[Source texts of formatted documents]
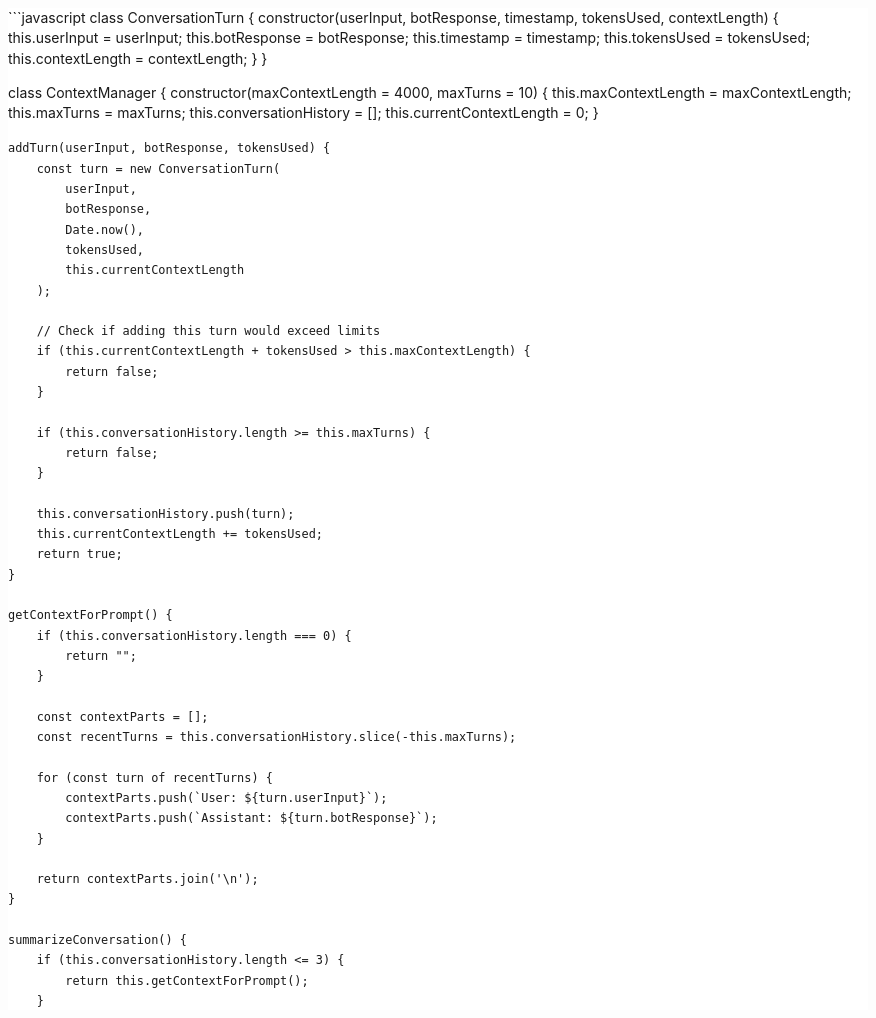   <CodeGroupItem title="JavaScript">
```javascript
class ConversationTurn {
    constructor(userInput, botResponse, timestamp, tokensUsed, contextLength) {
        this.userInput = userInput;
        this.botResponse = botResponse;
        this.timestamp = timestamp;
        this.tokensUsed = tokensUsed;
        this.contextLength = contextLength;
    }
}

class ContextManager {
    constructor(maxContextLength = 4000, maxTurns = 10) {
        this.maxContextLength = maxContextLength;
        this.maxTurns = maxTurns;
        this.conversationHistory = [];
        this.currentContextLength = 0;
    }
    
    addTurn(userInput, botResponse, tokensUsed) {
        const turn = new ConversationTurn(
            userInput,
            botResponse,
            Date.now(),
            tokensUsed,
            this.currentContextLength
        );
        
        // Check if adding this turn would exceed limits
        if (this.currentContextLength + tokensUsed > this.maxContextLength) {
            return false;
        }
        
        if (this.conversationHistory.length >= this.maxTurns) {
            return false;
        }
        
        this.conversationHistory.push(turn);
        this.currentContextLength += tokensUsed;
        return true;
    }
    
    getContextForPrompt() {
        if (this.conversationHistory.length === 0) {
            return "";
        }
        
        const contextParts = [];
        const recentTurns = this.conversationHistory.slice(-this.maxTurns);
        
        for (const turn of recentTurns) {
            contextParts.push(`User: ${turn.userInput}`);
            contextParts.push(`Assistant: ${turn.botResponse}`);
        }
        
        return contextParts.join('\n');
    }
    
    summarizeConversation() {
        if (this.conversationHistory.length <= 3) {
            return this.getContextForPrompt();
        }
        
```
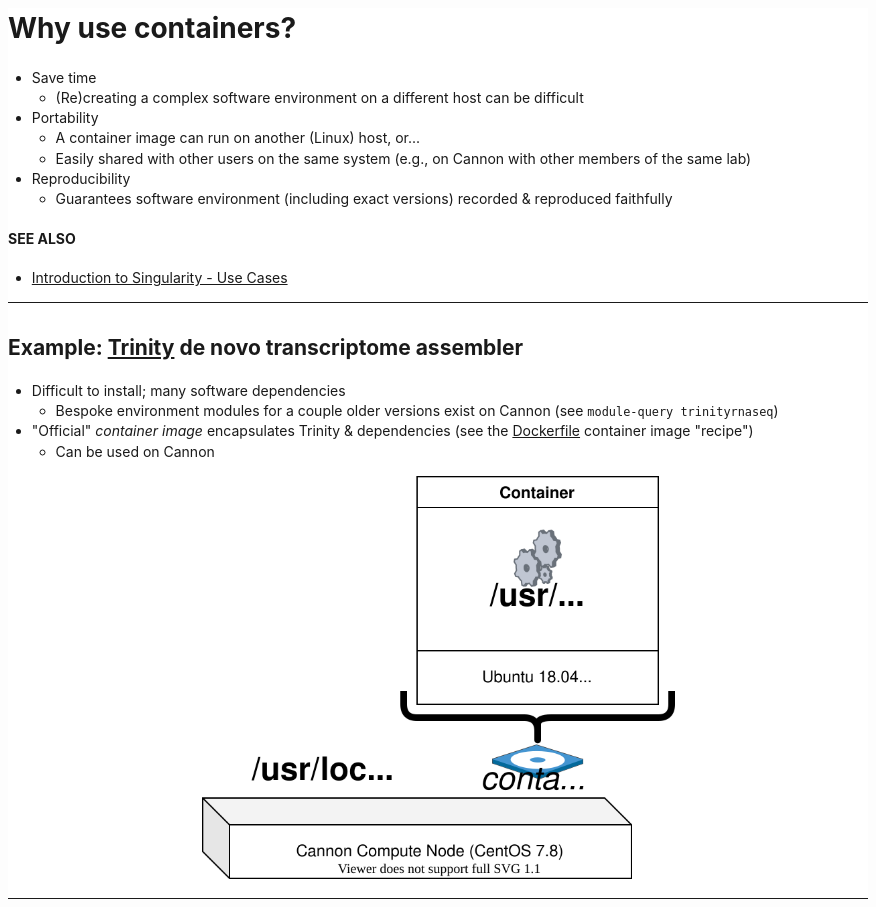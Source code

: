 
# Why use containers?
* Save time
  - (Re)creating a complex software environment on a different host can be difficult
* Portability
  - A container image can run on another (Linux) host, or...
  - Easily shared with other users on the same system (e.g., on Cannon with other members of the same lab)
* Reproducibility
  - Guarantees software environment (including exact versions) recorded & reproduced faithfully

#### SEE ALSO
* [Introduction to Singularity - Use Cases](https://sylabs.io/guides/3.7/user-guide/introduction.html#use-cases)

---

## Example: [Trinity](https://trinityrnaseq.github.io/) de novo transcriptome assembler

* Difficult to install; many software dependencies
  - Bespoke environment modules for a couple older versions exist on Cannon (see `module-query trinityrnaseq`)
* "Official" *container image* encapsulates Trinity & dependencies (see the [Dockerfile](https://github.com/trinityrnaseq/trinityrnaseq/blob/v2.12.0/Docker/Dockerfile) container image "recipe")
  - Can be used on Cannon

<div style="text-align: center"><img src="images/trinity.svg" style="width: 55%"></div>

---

*TO DO*: From the entries above, show each line that includes the string "botResponse".

*SOLUTION TO THE PROBLEM*:
    constructor(userInput, botResponse, timestamp, tokensUsed, contextLength) {
        this.botResponse = botResponse;
    addTurn(userInput, botResponse, tokensUsed) {
            botResponse,
            contextParts.push(`Assistant: ${turn.botResponse}`);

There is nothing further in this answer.